Stars withstand Blue Devils pitch
It wasn’t artistic, but the North Stars’ 11-10 9-inning American Legion AAA baseball win Monday stymied a championship bid by the Blue Devils.
The North Side team, composed of players from North Central, Shadle Park and Lakeside, had threatened to share the lead with the Stars after shutting them out twice last week.
George Petticrew blanked the team on one hit, and Jeremy Affeldt pitched a four-hitter, striking out 15 during the 3-0 and 5-0 wins. Earlier, Affeldt threw a two-hitter but lost to Pullman. North Stars are now 16-7, and the Blue Devils fell to 13-9 in league.
Pitching has been the Blue Devil long suit all season long. The team had the league’s top three pitchers in Aaron Hancock, Affeldt and Eric Hayden, and Petticrew was among the top 10 in most recent statistics.
But it betrayed them in Monday’s ragged game that featured 35 hits and six North Stars errors. Affeldt hit Grant Reeves with the bases loaded to produce the winning run.
Top four finishers will meet in a series of best-of-three playoffs to determine a state qualifier for the AAA tournament in Marysville. Both teams have qualified.
In the AA League’s North Division, Eagle Hardware and Maxwell House, teams from Shadle Park and North Central, finished first and second and are involved in this week’s playoffs to determine a state entrant.
The American Legion AA State Tournament will be at Shadle Park’s Al K. Jackson Field.
Morris Clark to Pony State
The Morris Clark Bombers, champions of the North Division of Spokane Pony Baseball’s 14-team league, are headed to state following victory in the District 4 tournament.
The team won three of four games in a dramatic double-elimination playoff with the South Hill Cardinals and Whitman County.
The champions had to come from behind in the top of the seventh to beat Whitman County 12-10 after blowing a 9-3 lead in the seventh inning of the first finals game to lose 10-9.
Morris-Clark, 21-3, begins state tournament play in Bellevue today, and a top-six finish would qualify them to regionals the following week in Tacoma.
During last weekend’s playoffs, pitchers Jeremy Smith and Robert Schuyler blanked the Cardinals 2-0 in a game that went nine innings.
The pitchers allowed four hits and struck out 15. In the second extra inning Joe Kernkamp singled home Adam Johnson, and Jake Swanson followed with a triple.
After scoring five runs in the first inning, Morris-Clark had to rally for a 12-7 win over Whitman.

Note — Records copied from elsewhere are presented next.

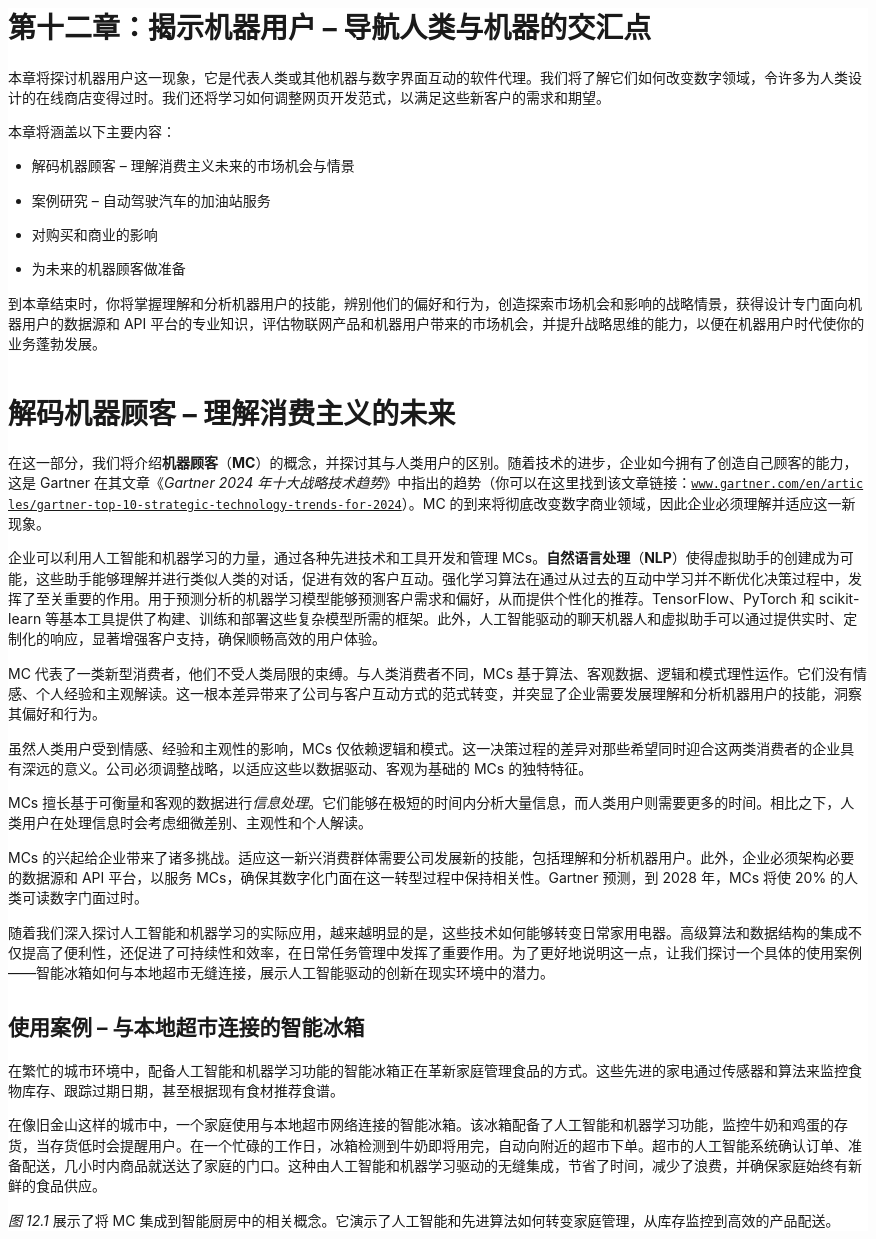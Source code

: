 

# 第十二章：揭示机器用户 – 导航人类与机器的交汇点

本章将探讨机器用户这一现象，它是代表人类或其他机器与数字界面互动的软件代理。我们将了解它们如何改变数字领域，令许多为人类设计的在线商店变得过时。我们还将学习如何调整网页开发范式，以满足这些新客户的需求和期望。

本章将涵盖以下主要内容：

+   解码机器顾客 – 理解消费主义未来的市场机会与情景

+   案例研究 – 自动驾驶汽车的加油站服务

+   对购买和商业的影响

+   为未来的机器顾客做准备

到本章结束时，你将掌握理解和分析机器用户的技能，辨别他们的偏好和行为，创造探索市场机会和影响的战略情景，获得设计专门面向机器用户的数据源和 API 平台的专业知识，评估物联网产品和机器用户带来的市场机会，并提升战略思维的能力，以便在机器用户时代使你的业务蓬勃发展。

# 解码机器顾客 – 理解消费主义的未来

在这一部分，我们将介绍**机器顾客**（**MC**）的概念，并探讨其与人类用户的区别。随着技术的进步，企业如今拥有了创造自己顾客的能力，这是 Gartner 在其文章《*Gartner 2024 年十大战略技术趋势*》中指出的趋势（你可以在这里找到该文章链接：[`www.gartner.com/en/articles/gartner-top-10-strategic-technology-trends-for-2024`](https://www.gartner.com/en/articles/gartner-top-10-strategic-technology-trends-for-2024)）。MC 的到来将彻底改变数字商业领域，因此企业必须理解并适应这一新现象。

企业可以利用人工智能和机器学习的力量，通过各种先进技术和工具开发和管理 MCs。**自然语言处理**（**NLP**）使得虚拟助手的创建成为可能，这些助手能够理解并进行类似人类的对话，促进有效的客户互动。强化学习算法在通过从过去的互动中学习并不断优化决策过程中，发挥了至关重要的作用。用于预测分析的机器学习模型能够预测客户需求和偏好，从而提供个性化的推荐。TensorFlow、PyTorch 和 scikit-learn 等基本工具提供了构建、训练和部署这些复杂模型所需的框架。此外，人工智能驱动的聊天机器人和虚拟助手可以通过提供实时、定制化的响应，显著增强客户支持，确保顺畅高效的用户体验。

MC 代表了一类新型消费者，他们不受人类局限的束缚。与人类消费者不同，MCs 基于算法、客观数据、逻辑和模式理性运作。它们没有情感、个人经验和主观解读。这一根本差异带来了公司与客户互动方式的范式转变，并突显了企业需要发展理解和分析机器用户的技能，洞察其偏好和行为。

虽然人类用户受到情感、经验和主观性的影响，MCs 仅依赖逻辑和模式。这一决策过程的差异对那些希望同时迎合这两类消费者的企业具有深远的意义。公司必须调整战略，以适应这些以数据驱动、客观为基础的 MCs 的独特特征。

MCs 擅长基于可衡量和客观的数据进行*信息处理*。它们能够在极短的时间内分析大量信息，而人类用户则需要更多的时间。相比之下，人类用户在处理信息时会考虑细微差别、主观性和个人解读。

MCs 的兴起给企业带来了诸多挑战。适应这一新兴消费群体需要公司发展新的技能，包括理解和分析机器用户。此外，企业必须架构必要的数据源和 API 平台，以服务 MCs，确保其数字化门面在这一转型过程中保持相关性。Gartner 预测，到 2028 年，MCs 将使 20% 的人类可读数字门面过时。

随着我们深入探讨人工智能和机器学习的实际应用，越来越明显的是，这些技术如何能够转变日常家用电器。高级算法和数据结构的集成不仅提高了便利性，还促进了可持续性和效率，在日常任务管理中发挥了重要作用。为了更好地说明这一点，让我们探讨一个具体的使用案例——智能冰箱如何与本地超市无缝连接，展示人工智能驱动的创新在现实环境中的潜力。

## 使用案例 – 与本地超市连接的智能冰箱

在繁忙的城市环境中，配备人工智能和机器学习功能的智能冰箱正在革新家庭管理食品的方式。这些先进的家电通过传感器和算法来监控食物库存、跟踪过期日期，甚至根据现有食材推荐食谱。

在像旧金山这样的城市中，一个家庭使用与本地超市网络连接的智能冰箱。该冰箱配备了人工智能和机器学习功能，监控牛奶和鸡蛋的存货，当存货低时会提醒用户。在一个忙碌的工作日，冰箱检测到牛奶即将用完，自动向附近的超市下单。超市的人工智能系统确认订单、准备配送，几小时内商品就送达了家庭的门口。这种由人工智能和机器学习驱动的无缝集成，节省了时间，减少了浪费，并确保家庭始终有新鲜的食品供应。

*图 12.1* 展示了将 MC 集成到智能厨房中的相关概念。它演示了人工智能和先进算法如何转变家庭管理，从库存监控到高效的产品配送。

Josh Robinson and Pat Thomas singled in runs to tie the game.
They took the lead in the sixth, and Ryan Van Doren hit a two-run double for insurance in the seventh.
In the two games against Whitman that decided a champion, Jim Hryniewicz drove in 11 runs, six of the Bombers’ nine in the loss, and five more during the 12-10 win.
Down by two runs in the last inning, singles by Dan Staton and Josh Taylor were followed by a two-run error. Swanson squeezed across the go-ahead run, and an error produced the final score.
Morris-Clark’s team is made up of 13- and 14-year-olds from Mead, Deer Park and Nine Mile Falls schools. Others on the team are Shawn Henry, Clint Talley, Jameston Stewart and Eric Naccarato.
Coaches are Tim Van Doren and Rod Staton.